# Fish Head Spin for Reds



## scott44 (Aug 17, 2013)

http://www.basspro.com/Sworming-Hor...&kpid=10203323&kpid=10203323_Chartreuse-Pearl Has anyone tries them for Reds yet? They are kinda expensive for a jig head and not really made for saltwater but if a "redfish magic " works these should.They are hard to beat in upland lakes that have blueback herring in them.


----------



## southern yakker (Jun 25, 2012)

I'd never pay that much for one jig head. Reds will eat almost anything thrown at them so no point in wasting money. I can't tell you how many reds I've caught off the cheap packs of jig head. After a few decent size fish they can get bent up but if you pay $3 for 10 of em than it isn't bad and I've never had a hook break either. I have a couple packs of the doa jig heads that were expensive and I've caught way more fish on the cheap one.


----------



## scott44 (Aug 17, 2013)

southern yakker said:


> I'd never pay that much for one jig head. Reds will eat almost anything thrown at them so no point in wasting money. I can't tell you how many reds I've caught off the cheap packs of jig head. After a few decent size fish they can get bent up but if you pay $3 for 10 of em than it isn't bad and I've never had a hook break either. I have a couple packs of the doa jig heads that were expensive and I've caught way more fish on the cheap one.


The spinner thing on the head is the only different part of it,you just put a fluke/paddle tail body on it.I've never seen another jighead with the spinner attached right at the head.I guess other folks make them though but I just never looked.


----------



## southern yakker (Jun 25, 2012)

scott44 said:


> The spinner thing on the head is the only different part of it,you just put a fluke/paddle tail body on it.I've never seen another jighead with the spinner attached right at the head.I guess other folks make them though but I just never looked.

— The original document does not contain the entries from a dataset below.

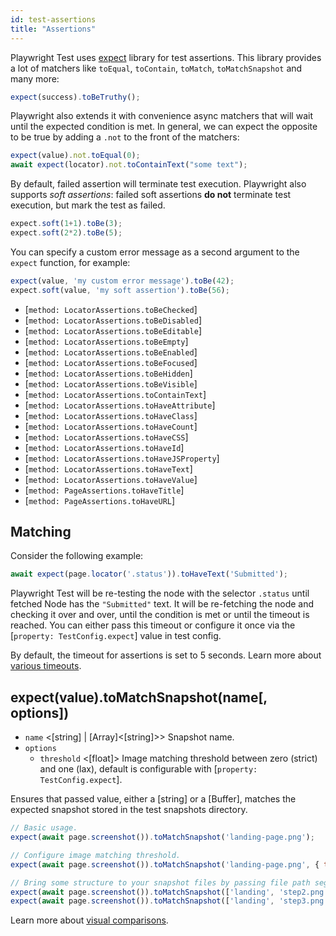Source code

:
 ```yaml
---
id: test-assertions
title: "Assertions"
---
```


Playwright Test uses [expect](https://jestjs.io/docs/expect) library for test assertions. This library provides
a lot of matchers like `toEqual`, `toContain`, `toMatch`, `toMatchSnapshot` and many more:

```js
expect(success).toBeTruthy();
```

Playwright also extends it with convenience async matchers that will wait until
the expected condition is met. In general, we can expect the opposite to be true by adding a `.not` to the front
of the matchers:

```js
expect(value).not.toEqual(0);
await expect(locator).not.toContainText("some text");
```

By default, failed assertion will terminate test execution. Playwright also
supports *soft assertions*: failed soft assertions **do not** terminate test execution,
but mark the test as failed.

```js
expect.soft(1+1).toBe(3);
expect.soft(2*2).toBe(5);
```


You can specify a custom error message as a second argument to the `expect` function, for example:

```js
expect(value, 'my custom error message').toBe(42);
expect.soft(value, 'my soft assertion').toBe(56);
```

<!-- TOC -->
- [`method: LocatorAssertions.toBeChecked`]
- [`method: LocatorAssertions.toBeDisabled`]
- [`method: LocatorAssertions.toBeEditable`]
- [`method: LocatorAssertions.toBeEmpty`]
- [`method: LocatorAssertions.toBeEnabled`]
- [`method: LocatorAssertions.toBeFocused`]
- [`method: LocatorAssertions.toBeHidden`]
- [`method: LocatorAssertions.toBeVisible`]
- [`method: LocatorAssertions.toContainText`]
- [`method: LocatorAssertions.toHaveAttribute`]
- [`method: LocatorAssertions.toHaveClass`]
- [`method: LocatorAssertions.toHaveCount`]
- [`method: LocatorAssertions.toHaveCSS`]
- [`method: LocatorAssertions.toHaveId`]
- [`method: LocatorAssertions.toHaveJSProperty`]
- [`method: LocatorAssertions.toHaveText`]
- [`method: LocatorAssertions.toHaveValue`]
- [`method: PageAssertions.toHaveTitle`]
- [`method: PageAssertions.toHaveURL`]

## Matching

Consider the following example:

```js
await expect(page.locator('.status')).toHaveText('Submitted');
```

Playwright Test will be re-testing the node with the selector `.status` until fetched Node has the `"Submitted"`
text. It will be re-fetching the node and checking it over and over, until the condition is met or until the timeout is
reached. You can either pass this timeout or configure it once via the [`property: TestConfig.expect`] value
in test config.

By default, the timeout for assertions is set to 5 seconds. Learn more about [various timeouts](./test-timeouts.md).

## expect(value).toMatchSnapshot(name[, options])
- `name` <[string] | [Array]<[string]>> Snapshot name.
- `options`
  - `threshold` <[float]> Image matching threshold between zero (strict) and one (lax), default is configurable with [`property: TestConfig.expect`].

Ensures that passed value, either a [string] or a [Buffer], matches the expected snapshot stored in the test snapshots directory.

```js
// Basic usage.
expect(await page.screenshot()).toMatchSnapshot('landing-page.png');

// Configure image matching threshold.
expect(await page.screenshot()).toMatchSnapshot('landing-page.png', { threshold: 0.3 });

// Bring some structure to your snapshot files by passing file path segments.
expect(await page.screenshot()).toMatchSnapshot(['landing', 'step2.png']);
expect(await page.screenshot()).toMatchSnapshot(['landing', 'step3.png']);
```

Learn more about [visual comparisons](./test-snapshots.md).
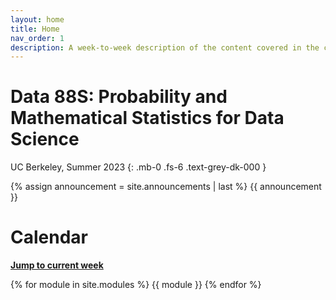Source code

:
 ```yaml
---
layout: home
title: Home
nav_order: 1
description: A week-to-week description of the content covered in the course.
---
```


# Data 88S: Probability and Mathematical Statistics for Data Science
UC Berkeley, Summer 2023
{: .mb-0 .fs-6 .text-grey-dk-000 }

{% assign announcement = site.announcements | last %}
{{ announcement }}

# Calendar
[**Jump to current week**](#week-1-the-fundamentals)

{% for module in site.modules %}
{{ module }}
{% endfor %}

I've used the redfish magic before and I've put blades on lures before. During the outcast sale they have a 3 pack for .50. I haven't noticed much of a difference with a blade as opposed to without one. The soft plastic type and color to me is what makes the difference.


----------



## NoleAnimal (Apr 3, 2014)

I've used something similar (Road Runners) but smaller for panfish and white perch up in the Chesapeake Bay and caught a few rat reds on them. I think the blades really help in stained water like tidal creeks and such because of the added vibration, but I don't use any spinners if the water is relatively clear.


----------



## h2o4u (Dec 1, 2011)

The blade will probably make the biggest difference in muddier water.


----------



## gastonfish (Mar 24, 2012)

Not trying to advertise a lure ( I don't build them for money) here but this is somewhat like a few I built for redfish but have yet to give them a try. Think they will work?


----------



## stauty trout (Jul 19, 2012)

I'm sure they'd work... there's a guy in silverhill that makes inline spinners that work very well for reds


----------



## scott44 (Aug 17, 2013)

gastonfish said:


> Not trying to advertise a lure ( I don't build them for money) here but this is somewhat like a few I built for redfish but have yet to give them a try. Think they will work?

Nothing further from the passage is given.